Langkah pertama adalah menginstal aplikasi XAMPP yang berfungsi sebagai web server lokal.

  1. Jalankan file installer XAMPP.

  2. Klik tombol Next pada setiap tahapan instalasi.

  3. Tentukan lokasi instalasi, misalnya:

    C:\xampp
    
  4. Tunggu hingga proses instalasi selesai.

  5. Setelah selesai, buka XAMPP Control Panel.

  6. Aktifkan layanan Apache dan MySQL dengan menekan tombol Start.

  7. Pastikan status kedua layanan berubah menjadi aktif (Running).

B. Menyiapkan Aplikasi Inventaris

Setelah web server aktif, langkah berikutnya adalah menempatkan aplikasi inventaris pada direktori web server.

  1. Buka folder tempat aplikasi inventaris disimpan.

  2. Salin folder aplikasi inventaris.

  3. Tempelkan folder tersebut ke dalam direktori:

    C:\xampp\htdocs\
    
  4. Pastikan seluruh file aplikasi berhasil tersalin tanpa ada yang terlewat.

C. Membuat Database Inventaris

Database digunakan untuk menyimpan seluruh data inventaris yang dikelola oleh aplikasi.

  1. Buka browser.

  2. Ketik alamat:

    http://localhost/phpmyadmin
    
  3. Pilih menu Database.

  4. Masukkan nama database:

    inventaris
    
  5. Klik tombol Create.

D. Mengimpor Database

Untuk mengisi struktur tabel yang diperlukan aplikasi, dilakukan proses import database.

  1. Pilih database inventaris yang telah dibuat.

  2. Klik menu Import.

  3. Klik Choose File.

  4. Pilih file database berekstensi .sql.

  5. Klik tombol Go.

  6. Tunggu hingga proses import selesai.

  7. Pastikan tabel-tabel database berhasil dibuat.

E. Konfigurasi Koneksi Database

Agar aplikasi dapat terhubung dengan database, diperlukan konfigurasi koneksi.

  1. Buka file konfigurasi aplikasi menggunakan editor teks.

  2. Sesuaikan pengaturan database seperti berikut:

       $host = "localhost";
       $user = "root";
       $pass = "";
       $database = "inventaris";
  1. Simpan perubahan konfigurasi.

F. Menjalankan Aplikasi Inventaris

Setelah konfigurasi selesai, aplikasi dapat dijalankan melalui browser.

  1. Pastikan Apache dan MySQL dalam keadaan aktif.

  2. Buka browser.

  3. Ketik alamat berikut pada address bar:

    http://localhost/inventaris
    
  4. Tekan Enter.

  5. Tunggu hingga halaman utama aplikasi muncul.

G. Pengujian Sistem

Tahap terakhir adalah melakukan pengujian terhadap fungsi-fungsi utama aplikasi.

  1. Login menggunakan akun administrator.

  2. Tambahkan data barang inventaris baru.

  3. Lakukan perubahan (edit) data barang.

  4. Hapus salah satu data barang.

  5. Lakukan pencarian data inventaris.

  6. Pastikan seluruh proses berjalan tanpa kesalahan.

4. Kesimpulan

Web server merupakan komponen penting yang berfungsi untuk menyediakan layanan akses aplikasi berbasis web melalui browser.

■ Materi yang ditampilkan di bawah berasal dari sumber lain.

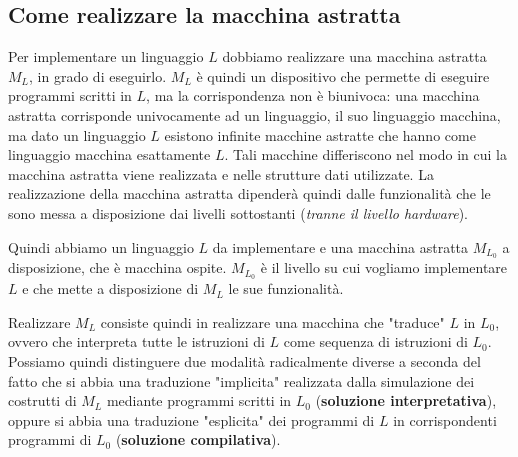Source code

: \documentclass[oneside,a4paper,11pt]{book}
\theoremstyle{italicstyle}
\theoremstyle{normStyle}
\begin{document}
\subsection{Come realizzare la macchina astratta}
Per implementare un linguaggio $L$ dobbiamo realizzare una macchina astratta $M_L$, 
in grado di eseguirlo. $M_L$ è quindi un dispositivo che permette di eseguire programmi 
scritti in $L$, ma la corrispondenza non è biunivoca: una macchina astratta corrisponde univocamente 
ad un linguaggio, il suo linguaggio macchina, ma dato un linguaggio $L$ 
esistono infinite macchine astratte che hanno come linguaggio macchina 
esattamente $L$. Tali macchine differiscono nel modo in cui la macchina astratta viene realizzata 
e nelle strutture dati utilizzate. La realizzazione della macchina astratta 
dipenderà quindi dalle funzionalità che le sono messa a disposizione 
dai livelli sottostanti (\textit{tranne il livello hardware}).

Quindi abbiamo un linguaggio $L$ da implementare e una macchina astratta $M_{L_0}$ a disposizione, che 
è macchina ospite. $M_{L_0}$ è il livello su cui vogliamo implementare $L$ e che mette a disposizione 
di $M_L$ le sue funzionalità.

Realizzare $M_L$ consiste quindi in realizzare una macchina che "traduce"
$L$ in $L_0$, ovvero che interpreta tutte le istruzioni di $L$ come sequenza di 
istruzioni di $L_0$. Possiamo quindi distinguere due modalità radicalmente 
diverse a seconda del fatto che si abbia una traduzione "implicita" realizzata 
dalla simulazione dei costrutti di $M_L$ mediante programmi scritti in $L_0$ 
(\textbf{soluzione interpretativa}), oppure si abbia una traduzione "esplicita" dei 
programmi di $L$ in corrispondenti programmi di $L_0$ (\textbf{soluzione compilativa}).
\end{document}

Dengan memanfaatkan XAMPP sebagai web server lokal dan MySQL sebagai basis data, aplikasi Web Server Inventaris dapat dijalankan pada sistem operasi Windows XP Client. Implementasi tersebut memungkinkan proses pengelolaan data inventaris dilakukan secara terkomputerisasi sehingga informasi dapat diakses dan dikelola dengan lebih mudah, cepat, dan terstruktur.